サウスポー独特のフォームで投げる腕を上げる足で隠す。
足をマウンドに踏んだ瞬間―――指先からボールが離れる。
外角高めにボールが飛んでいく。
久遠寺が見送る。
ハインのミットにボールが収まる。
「―――ストライク!」
球審が宣言する。
スコアボードに135キロの球速が表示される。
久遠寺が松渡のストレートに関心する。
(なるほど、キャプテンと同じサウスポーでありながらタイミングがとりにくい―――おそらく次は―――)
久遠寺が構え直す。
ハインが返球する。
松渡が捕球する。
(ハイン~。次どうする~?)
ハインが松渡の気持ちに答えてサインを送る。
松渡が頷いて、投球モーションに入る。
指先からボールが離れる。
外角やや高めにボールが飛んでいく。
久遠寺がタイミングを合わせて、スイングする。
打者手前でボールが左に曲がりながら沈んでいく。
久遠寺がバットのやや下にスイングして、空振る。
―――サイドスピンのシュートだった。
ハインのミットにボールが収まる。
「―――ストライク!」
球審が宣言する。
スコアボードに131キロの球速が表示される。
(相手のクオンジはハジメのシュートにタイミングを合わせてきた。初見にしちゃ良いスイングだ―――おそらく目が良いのだろうな)
ハインが返球する。
松渡が捕球する。
久遠寺が構え直す。
ハインがサインを送る。
(なるほど~。今度はそれでいくんだね~)
松渡が頷く。
久遠寺が一呼吸置く。
(二回戦の松渡さんのデータは見ていた。

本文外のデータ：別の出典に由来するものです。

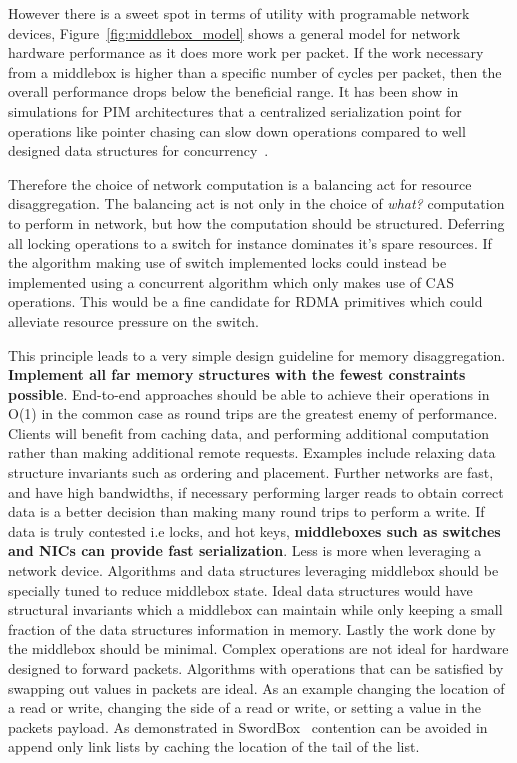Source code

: However there is a sweet spot in terms of utility with programable network
devices, Figure~\ref{fig:middlebox_model} shows a general model for network hardware
performance as it does more work per packet. If the work necessary from a
middlebox is higher than a specific number of cycles per packet, then the
overall performance drops below the beneficial range. It has been show in
simulations for PIM architectures that a centralized serialization point for
operations like pointer chasing can slow down operations compared to well
designed data structures for concurrency~.

Therefore the choice of network computation is a balancing act for resource
disaggregation. The balancing act is not only in the choice of \textit{what?}
computation to perform in network, but how the computation should be structured.
Deferring all locking operations to a switch for instance dominates it's spare
resources. If the algorithm making use of switch implemented locks could instead
be implemented using a concurrent algorithm which only makes use of CAS
operations. This would be a fine candidate for RDMA primitives which could
alleviate resource pressure on the switch.

This principle leads to a very simple design guideline for memory
disaggregation. \textbf{Implement all far memory structures with the fewest
constraints possible}. End-to-end approaches should be able to achieve their
operations in O(1) in the common case as round trips are the greatest enemy of
performance.  Clients will benefit from caching data, and performing additional
computation rather than making additional remote requests. Examples include
relaxing data structure invariants such as ordering and placement. Further
networks are fast, and have high bandwidths, if necessary performing larger
reads to obtain correct data is a better decision than making many round trips
to perform a write. If data is truly contested i.e locks, and hot keys,
\textbf{middleboxes such as switches and NICs can provide fast serialization}.
Less is more when leveraging a network device. Algorithms and data structures
leveraging middlebox should be specially tuned to reduce middlebox state. Ideal
data structures would have structural invariants which a middlebox can maintain
while only keeping a small fraction of the data structures information in
memory. Lastly the work done by the middlebox should be minimal. Complex
operations are not ideal for hardware designed to forward packets. Algorithms
with operations that can be satisfied by swapping out values in packets are
ideal. As an example changing the location of a read or write, changing the side
of a read or write, or setting a value in the packets payload. As demonstrated
in SwordBox~\cite{Grant2021InContRes} contention can be avoided in append only
link lists by caching the location of the tail of the list.

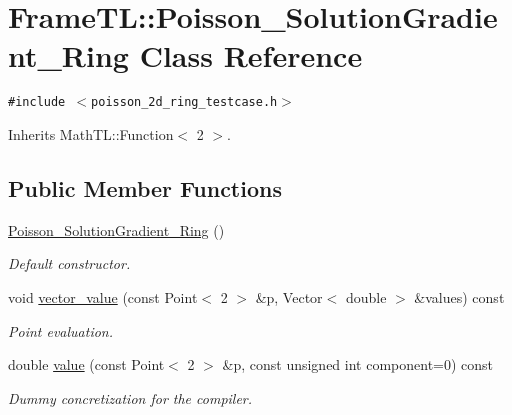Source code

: \hypertarget{classFrameTL_1_1Poisson__SolutionGradient__Ring}{
\section{FrameTL::Poisson\_\-SolutionGradient\_\-Ring Class Reference}
\label{classFrameTL_1_1Poisson__SolutionGradient__Ring}
}
{\tt \#include $<$poisson\_\-2d\_\-ring\_\-testcase.h$>$}

Inherits MathTL::Function$<$ 2 $>$.

\subsection*{Public Member Functions}
\begin{CompactItemize}
\item 
\hypertarget{classFrameTL_1_1Poisson__SolutionGradient__Ring_fb73f6d089a77501101f71d4fd3f4f3e}{
\hyperlink{classFrameTL_1_1Poisson__SolutionGradient__Ring_fb73f6d089a77501101f71d4fd3f4f3e}{Poisson\_\-SolutionGradient\_\-Ring} ()}
\label{classFrameTL_1_1Poisson__SolutionGradient__Ring_fb73f6d089a77501101f71d4fd3f4f3e}

\begin{CompactList}\small\item\em Default constructor. \item\end{CompactList}\item 
\hypertarget{classFrameTL_1_1Poisson__SolutionGradient__Ring_61766e593c955c0cbe82853b333be951}{
void \hyperlink{classFrameTL_1_1Poisson__SolutionGradient__Ring_61766e593c955c0cbe82853b333be951}{vector\_\-value} (const Point$<$ 2 $>$ \&p, Vector$<$ double $>$ \&values) const }
\label{classFrameTL_1_1Poisson__SolutionGradient__Ring_61766e593c955c0cbe82853b333be951}

\begin{CompactList}\small\item\em Point evaluation. \item\end{CompactList}\item 
\hypertarget{classFrameTL_1_1Poisson__SolutionGradient__Ring_7dec31ebbc9bf605c9a2c6d35dee014a}{
double \hyperlink{classFrameTL_1_1Poisson__SolutionGradient__Ring_7dec31ebbc9bf605c9a2c6d35dee014a}{value} (const Point$<$ 2 $>$ \&p, const unsigned int component=0) const }
\label{classFrameTL_1_1Poisson__SolutionGradient__Ring_7dec31ebbc9bf605c9a2c6d35dee014a}

\begin{CompactList}\small\item\em Dummy concretization for the compiler. \item\end{CompactList}\end{CompactItemize}


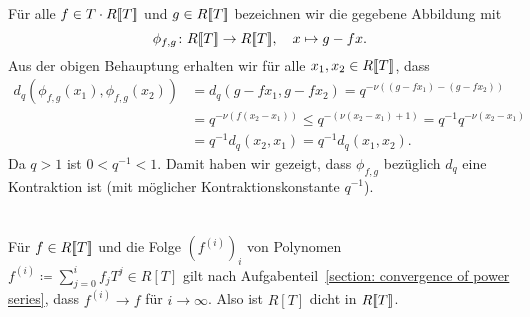 \documentclass[a4paper, 10pt, numbers=noenddot]{scrartcl}
\begin{document}
Für alle $f \in T \cdot R[\![T]\!]$ und $g \in R[\![T]\!]$ bezeichnen wir die gegebene Abbildung mit
\[
  \phi_{f,g} \colon R[\![T]\!] \to R[\![T]\!],
  \quad
  x \mapsto g - fx.
\]
Aus der obigen Behauptung erhalten wir für alle $x_1, x_2 \in R[\![T]\!]$, dass
\begin{align*}
        d_q( \phi_{f,g}(x_1), \phi_{f,g}(x_2) )
  &=    d_q(g - f x_1, g - f x_2)
   =    q^{-\nu((g - f x_1) - (g - f x_2))}
  \\
  &=    q^{-\nu(f (x_2 - x_1))}
  \leq  q^{-(\nu(x_2 - x_1) + 1)}
  =     q^{-1} q^{-\nu(x_2 - x_1)}
  \\
  &=    q^{-1} d_q(x_2, x_1)
  =     q^{-1} d_q(x_1, x_2).
\end{align*}
Da $q > 1$ ist $0 < q^{-1} < 1$.
Damit haben wir gezeigt, dass $\phi_{f,g}$ bezüglich $d_q$ eine Kontraktion ist (mit möglicher Kontraktionskonstante $q^{-1}$).






\section{}

Für $f \in R[\![T]\!]$ und die Folge $(f^{(i)})_i$ von Polynomen $f^{(i)} \coloneqq \sum_{j=0}^i f_j T^j \in R[T]$ gilt nach Aufgabenteil~\ref{section: convergence of power series}, dass $f^{(i)} \to f$ für $i \to \infty$.
Also ist $R[T]$ dicht in $R[\![T]\!]$.
\end{document}
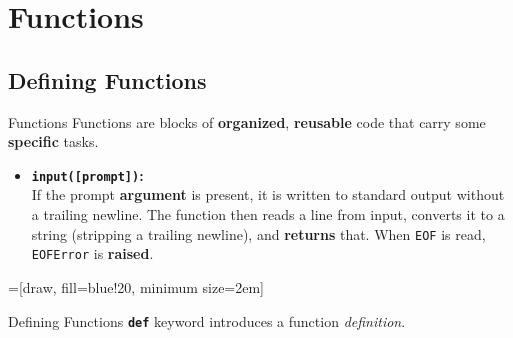     \section{Functions}
        \subsection{Defining Functions}
        \begin{frame}{Functions}
            \pause
            \LARGE
            Functions are blocks of \textbf{organized}, \textbf{reusable} code that carry some \textbf{specific} tasks.
            \pause
            \begin{itemize}
                \item \textbf{\texttt{input([prompt])}:} \\
                \pause
                If the prompt \textbf<5->{argument} is present, it is written to standard output without a trailing newline. The function then reads a line from input, converts it to a string (stripping a trailing newline), and \textbf<5->{returns} that. When \texttt{EOF} is read, \texttt{EOFError} is \textbf<5->{raised}.   
            \end{itemize}

            \pause
            \pause

            \begin{center}
                =[draw, fill=blue!20, minimum size=2em]

            \end{center}
        \end{frame}   
 
        \begin{frame}{Defining Functions}
            \pause
            \LARGE
            \textbf{\texttt{def}} keyword introduces a function \textit{definition}.
            \normalsize
            \pause
            \inputminted[frame=single,framesep=2pt, lastline=8]{python3}{code-examples/function_def.py}
            \pause
            \inputminted[frame=single,framesep=2pt, lastline=8]{python3}{code-examples/function_def2.py}
            \pause
            \inputminted[frame=single,framesep=2pt, lastline=8]{python3}{code-examples/function_def3.py}
        \end{frame}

僕達は短い期間で練習して来たけど、今こそ成果を見せるときですね)
久遠寺がジッと観察する。
松渡がサウスポー独特のフォームで投げ込む。
指先からボールが離れる。
真ん中高めにボールが飛んでいく。
久遠寺がタイミングを合わせて、フルスイングする。
打者手前でボールが二個分落ちていく。
(―――そのフォークは対策済みです!)
久遠寺のバットの芯にボールが当たる。
カキンッという金属音と共にボールが左中間に飛んでいく。
「―――打たれた! トモヤ!」
立ち上がったハインが叫ぶ。
レフトの錦とセンターの灰田がボールを追う。
久遠寺がバットを捨てて、一塁に走る。